Il tema sembra essere un altro: come spesso avviene nelle discussioni sui grandi trend si tende a leggere una parte per il tutto, e nel nostro caso ci sono almeno tre motivazioni.

La prima è che i trend soprattutto quelli tecnologici hanno un potere trascinante anche se la loro incidenza è marginale rispetto alla realtà complessiva; diventano identitari perché sono ciò che apre al futuro.

La seconda è la tendenza delle persone a ridurre i problemi complessi identificando soluzioni semplici, meglio se facili da raccontare. Avere una strada tracciata è rassicurante, ma la nostra realtà consiglia ormai solo bussole che permettano di orientarsi nella complessità.  

La terza motivazione sta nella tendenza altrettanto umana a dividere il fronte: in questo caso quello delle donne, creando una divisione al loro interno fra gruppi di serie A - con laurea STEM - e gruppi di serie B, i primi più piccoli e più facili da fare arrivare alla meta.

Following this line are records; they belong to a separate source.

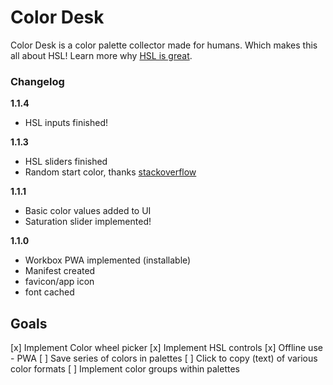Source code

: # Color Desk
Color Desk is a color palette collector made for humans. Which makes this all about HSL!
Learn more why [HSL is great](https://github.com/imathis/hsl-picker/).

### Changelog

**1.1.4**
- HSL inputs finished!

**1.1.3**
- HSL sliders finished
- Random start color, thanks [stackoverflow](https://stackoverflow.com/questions/1484506/random-color-generator)

**1.1.1**
- Basic color values added to UI
- Saturation slider implemented!

**1.1.0**
- Workbox PWA implemented (installable)
- Manifest created
- favicon/app icon
- font cached

## Goals

[x] Implement Color wheel picker
[x] Implement HSL controls
[x] Offline use - PWA
[ ] Save series of colors in palettes
[ ] Click to copy (text) of various color formats
[ ] Implement color groups within palettes

<!-- ### Customizable

- Breakpoint variable - default at 800px.
- Sticky navigation bar available

### How to use
- Demo it on [GitHub](https://obscuredetour.github.io/simply-nav/)
- Play with it on [Codepen](https://codepen.io/obscuredetour/full/XxNWLY/)


Clone or download the repo to build a static website. Or alternatively insert the respective files into your project detailed below.

`standalone_ver.html` has all necessary code within. Alternatively `nav.js` & `nav.css` files and a note of how the respective markup is structured within the `index.html` file and you're set.

Sass files provide for best customizability. -->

Ma quello del superamento del gender gap è un trend a sua volta inarrestabile, e porterà benefici solo alle aziende che lo accompagnano sul serio, senza alibi o scappatoie.

MICHELA Billotti

Responsabile Local Brand Content in Fibercop

1 anno

Dire che ci siano poche donne manager in aziende ICT, perché poche donne scelgono di laurearsi in discipline scientifiche è una excusatio non petita. De facto nella complessità odierna del mondo lavorativo, sempre più risulta vincente avere un mix di competenze tecniche-umanistiche per sviluppare il pensiero laterale e applicare cosi nuovi modi di agire. 

Elena Braccini

Specialist Senior in TIM S.p.A/Events & Communication specialist in NoiD Telecom

1 anno

Interessante il post di Cristina Carollo perchè presenta un punto di vista diverso sulla scelta delle lauree STEM e fa riflettere. Il consigliare alle proprie figlie o alle studentesse di iscriversi a facoltà STEM per le migliori prospettive di carriera è corretto in quanto attualmente ci sono ottime opportunità di lavoro ma è importante seguire sempre la propria inclinazione perché di lavori ne esistono molti, tutti importanti all'interno di un'azienda e non richiedono necessariamente una preparazione tecnica.

La trasformazione in corso e le nuove tecnologie sempre più richiedono un mix di competenze umanistiche e stem, che sarà a mio avviso la vera chiave di successo

Francesca Funaro 💫

Head of Learning and Knowledge in TIM Academy | Social Media Manager di NoiD Telecom

1 anno

Davvero interessante Cristina Carollo. Sul tema #STEM si trovano davvero tanti dati interpretati in modo diverso e, ahimè, con finalità strumentali a volte. Ci toccherà coniare il termine #stemwashing?!?!

Marina Giardini

HR Development PM| Work and organizational psychologist| ICF coach| Mentor and mentors trainer| Assessor| SCP Italy

1 anno

Saranno vincenti le formazioni trasversali che comprendono, in un unico percorso, parti tecnologiche e parti umanistiche, sia per uomini che per donne. La Storia ha mostrato come le donne si siano già sperimentate su strade più "variegate " in termini di competenze, specialistiche e organizzative.